The features used were quite varied, including word-based (e.g., word and character -grams, word shapes, and lemmata), syntactic, and Twitter-specific such as emoticons and abbreviations. The participants still relied heavily on lexicons of opinion words, the most popular ones being the same as in 2013: MPQA, SentiWordNet and Bing Liu’s opinion lexicon. Popular this year was also the NRC lexicon [11], created by the best-performing team in 2013, which is top-performing this year as well.

Preprocessing of tweets was still a popular technique. In addition to standard NLP steps such as tokenization, stemming, lemmatization, stop-word removal and POS tagging, most teams applied some kind of Twitter-specific processing such as substitution/removal of URLs, substitution of emoticons, word normalization, abbreviation lookup, and punctuation removal. Finally, several of the teams used Twitter-tuned NLP tools such as part of speech and named entity taggers [6, 17].

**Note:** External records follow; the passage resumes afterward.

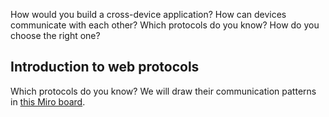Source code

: How would you build a cross-device application? How can devices communicate with each other? Which protocols do you know? How do you choose the right one?

## Introduction to web protocols
Which protocols do you know? We will draw their communication patterns in [this Miro board](https://miro.com/app/board/o9J_lZaF1LU=/).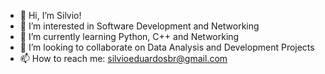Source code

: - 👋 Hi, I’m Silvio!
- 👀 I’m interested in Software Development and Networking
- 🌱 I’m currently learning Python, C++ and Networking
- 💞️ I’m looking to collaborate on Data Analysis and Development Projects
- 📫 How to reach me: silvioeduardosbr@gmail.com

<!---
silvioeduardosbr/silvioeduardosbr is a ✨ special ✨ repository because its `README.md` (this file) appears on your GitHub profile.
You can click the Preview link to take a look at your changes.
--->
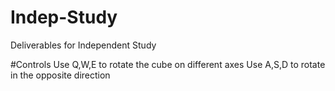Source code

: # Indep-Study
Deliverables for Independent Study

#Controls
Use Q,W,E to rotate the cube on different axes
Use A,S,D to rotate in the opposite direction
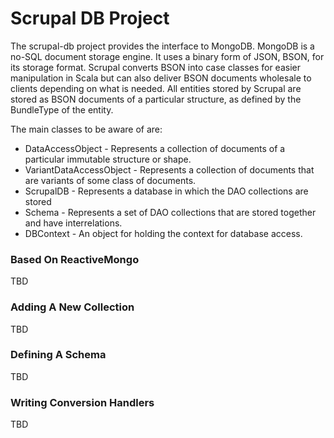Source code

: # Scrupal DB Project

The scrupal-db project provides the interface to MongoDB. MongoDB is a no-SQL document storage engine. It uses a
binary form of JSON, BSON, for its storage format. Scrupal converts BSON into case classes for easier manipulation in
Scala but can also deliver BSON documents wholesale to clients depending on what is needed. All entities stored by
Scrupal are stored as BSON documents of a particular structure, as defined by the BundleType of the entity.

The main classes to be aware of are:

* DataAccessObject - Represents a collection of documents of a particular immutable structure or shape.
* VariantDataAccessObject - Represents a collection of documents that are variants of some class of documents.
* ScrupalDB - Represents a database in which the DAO collections are stored
* Schema - Represents a set of DAO collections that are stored together and have interrelations.
* DBContext - An object for holding the context for database access.

### Based On ReactiveMongo
TBD

### Adding A New Collection
TBD

### Defining A Schema
TBD

### Writing Conversion Handlers
TBD

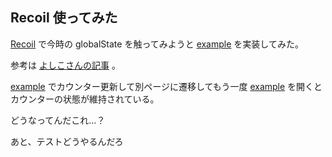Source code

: ## Recoil 使ってみた

[Recoil](https://github.com/facebookexperimental/Recoil) で今時の globalState を触ってみようと [example](/20221021/example-global-states) を実装してみた。

参考は [よしこさんの記事](https://zenn.dev/yoshiko/articles/607ec0c9b0408d) 。

[example](/20221021/example-global-states) でカウンター更新して別ページに遷移してもう一度 [example](/20221021/example-global-states) を開くとカウンターの状態が維持されている。

どうなってんだこれ...？

あと、テストどうやるんだろ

The similarity of preprocessing techniques, NLP tools, classifiers and features used in 2013 and this year is probably partially due to many teams participating in both years. As Table LABEL:T:teams shows, 18 out of the 46 teams are returning teams.

Comparing the results on the progress Twitter test in 2013 and 2014, we can see that NRC-Canada, the 2013 winner for subtask A, have now improved their F1 score from 88.93 to 90.14, which is the 2014 best score. The best score on the Progress SMS in 2014 of 89.31 belongs to ECNU; this is a big jump compared to their 2013 score of 76.69, but it is less compared to the 2013 best of 88.37 achieved by GU-MLT-LT. For subtask B, on the Twitter progress testset, the 2013 winner NRC-Canada improves their 2013 result from 69.02 to 70.75, which is the second best in 2014; the winner in 2014, TeamX, achieves 72.12. On the SMS progress test, the 2013 winner NRC-Canada improves its F1 score from 68.46 to 70.28. Overall, we see consistent improvements on the progress testset for both subtasks: 0-1 and 2-3 points absolute for subtasks A and B, respectively.

Finally, note that for both subtasks, the best systems on the Twitter-2014 dataset are those that performed best on the 2013 progress Twitter dataset: NRC-Canada for subtask A, and TeamX (Fuji Xerox Co., Ltd.) for subtask B.

It is interesting to note that the best results for Twitter2014-test are lower than those for Twitter2013-test for both subtask A (86.63 vs. 90.14) and subtask B (70.96 vs 72.12). This is so despite the baselines for Twitter2014-test being higher than those for Twitter2013-test: 42.2 vs. 38.1 for subtask A, and 34.6 vs. 29.2 for subtask B. Most likely, having access to Twitter2013-test at development time, teams have overfitted on it. It could be also the case that some of the sentiment dictionaries that were built in 2013 have become somewhat outdated by 2014.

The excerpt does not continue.